Mendelian randomization (MR) is a type of randomized controlled experiment that uses the mutation data of genes as instrumental variables (IVs) to simulate randomized controlled experiments using the principle of random assignment of alleles between parents and offspring and is used to explore the causal relationship between exposure factors and outcome factors (Johnson et al., 2020; Suzuki et al., 2021). The benefit of this approach is that it minimizes interference from external confounding factors, thereby diminishing the impact of confounding bias on the outcome. Additionally, it facilitates the analysis of the causal relationship between exposure and outcome, as alleles are inherited from parents by offspring, an irreversible process (Prins et al., 2019; Akinkugbe et al., 2016). In this study, we used MR analysis to obtain exposure factors related to sleep problems, such as snoring, insomnia, narcolepsy, and napping during the day, as four exposure factors from the genome-wide association study (GWAS) database. Furthermore, we acquired the dataset for CA as an outcome variable and investigated the causal relationship between them through a two-sample MR analysis to ascertain if sleep problems serve as a risk factor for CA. Building on this, we further analyzed the roles of hypertension, smoking, and obesity as potential mediators and the extent of mediation they contributed, using MVMR models.
2 Materials and methods
2.1 Study design
A flow chart of the design ideas for this study is shown in Figure 1. We first obtained the exposure dataset related to sleep problems from the GWAS database (https://gwas.mrcieu.ac.uk/) and the genetic mutation data from the dataset of CA, which utilized single nucleotide polymorphisms (SNPs) as IVs in this study. Next, we performed heterogeneity and horizontal pleiotropy tests for the screened IVs, and when both tests were met, we performed two-sample and MVMR analyses.

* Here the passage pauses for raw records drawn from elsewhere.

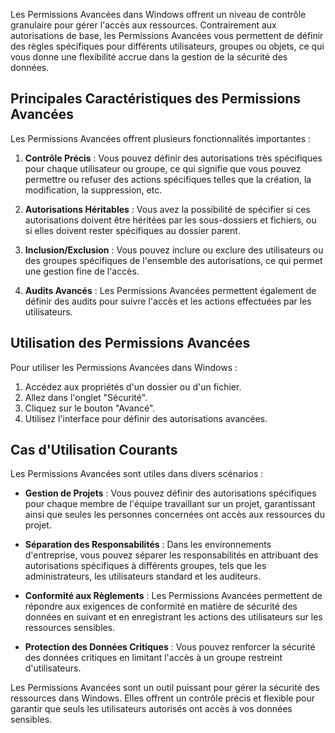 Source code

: Les Permissions Avancées dans Windows offrent un niveau de contrôle granulaire pour gérer l'accès aux ressources. Contrairement aux autorisations de base, les Permissions Avancées vous permettent de définir des règles spécifiques pour différents utilisateurs, groupes ou objets, ce qui vous donne une flexibilité accrue dans la gestion de la sécurité des données.

## Principales Caractéristiques des Permissions Avancées

Les Permissions Avancées offrent plusieurs fonctionnalités importantes :

1. **Contrôle Précis** : Vous pouvez définir des autorisations très spécifiques pour chaque utilisateur ou groupe, ce qui signifie que vous pouvez permettre ou refuser des actions spécifiques telles que la création, la modification, la suppression, etc.

2. **Autorisations Héritables** : Vous avez la possibilité de spécifier si ces autorisations doivent être héritées par les sous-dossiers et fichiers, ou si elles doivent rester spécifiques au dossier parent.

3. **Inclusion/Exclusion** : Vous pouvez inclure ou exclure des utilisateurs ou des groupes spécifiques de l'ensemble des autorisations, ce qui permet une gestion fine de l'accès.

4. **Audits Avancés** : Les Permissions Avancées permettent également de définir des audits pour suivre l'accès et les actions effectuées par les utilisateurs.

## Utilisation des Permissions Avancées

Pour utiliser les Permissions Avancées dans Windows :

1. Accédez aux propriétés d'un dossier ou d'un fichier.
2. Allez dans l'onglet "Sécurité".
3. Cliquez sur le bouton "Avancé".
4. Utilisez l'interface pour définir des autorisations avancées.

## Cas d'Utilisation Courants

Les Permissions Avancées sont utiles dans divers scénarios :

- **Gestion de Projets** : Vous pouvez définir des autorisations spécifiques pour chaque membre de l'équipe travaillant sur un projet, garantissant ainsi que seules les personnes concernées ont accès aux ressources du projet.

- **Séparation des Responsabilités** : Dans les environnements d'entreprise, vous pouvez séparer les responsabilités en attribuant des autorisations spécifiques à différents groupes, tels que les administrateurs, les utilisateurs standard et les auditeurs.

- **Conformité aux Règlements** : Les Permissions Avancées permettent de répondre aux exigences de conformité en matière de sécurité des données en suivant et en enregistrant les actions des utilisateurs sur les ressources sensibles.

- **Protection des Données Critiques** : Vous pouvez renforcer la sécurité des données critiques en limitant l'accès à un groupe restreint d'utilisateurs.

Les Permissions Avancées sont un outil puissant pour gérer la sécurité des ressources dans Windows. Elles offrent un contrôle précis et flexible pour garantir que seuls les utilisateurs autorisés ont accès à vos données sensibles.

Figure 1. (A) Flow of analysis of the two samples MR in this study. (B) Flow of analysis of the MVMR in this study.
2.2 Characteristics of the study population
The genetic data used in this study were obtained from publicly available databases and did not require ethical review. Genetic data for the exposure factors in this study were selected from the UK biobank database, confounders were selected from the Finnish database, and genetic data for the outcome factors were selected from the GWAS database (Sakaue et al., 2021). To fully investigate sleep-related problems, four representative sleep problems were selected, including snoring, insomnia, narcolepsy, and napping during the day. By reviewing the literature, we finally selected hypertension, smoking, and obesity as potential confounders for MR analysis. The outcome data were selected for unruptured CA. These selected dataset features are shown in detail in Table 1. Additionally, to reduce the effect of population bias, our selected datasets were from European ethnic groups. The criteria for SNPs screened as IVs in this study were r2 < 0.001 for linkage disequilibrium, a spacing of 10,000 kb or more for linkage disequilibrium, and p < 5 × 10−8. In addition, to ensure that the IVs could represent the exposure factors, we calculated the F-statistic (F= (R2/K)/[(1 –R2)(N–K – 1)]) value for validation to test the correlation between them, and an F-statistic value greater than 10 was considered to have a strong correlation, where R2 is the coefficient of variance, N is the number of sample cases, and K is the number of IVs.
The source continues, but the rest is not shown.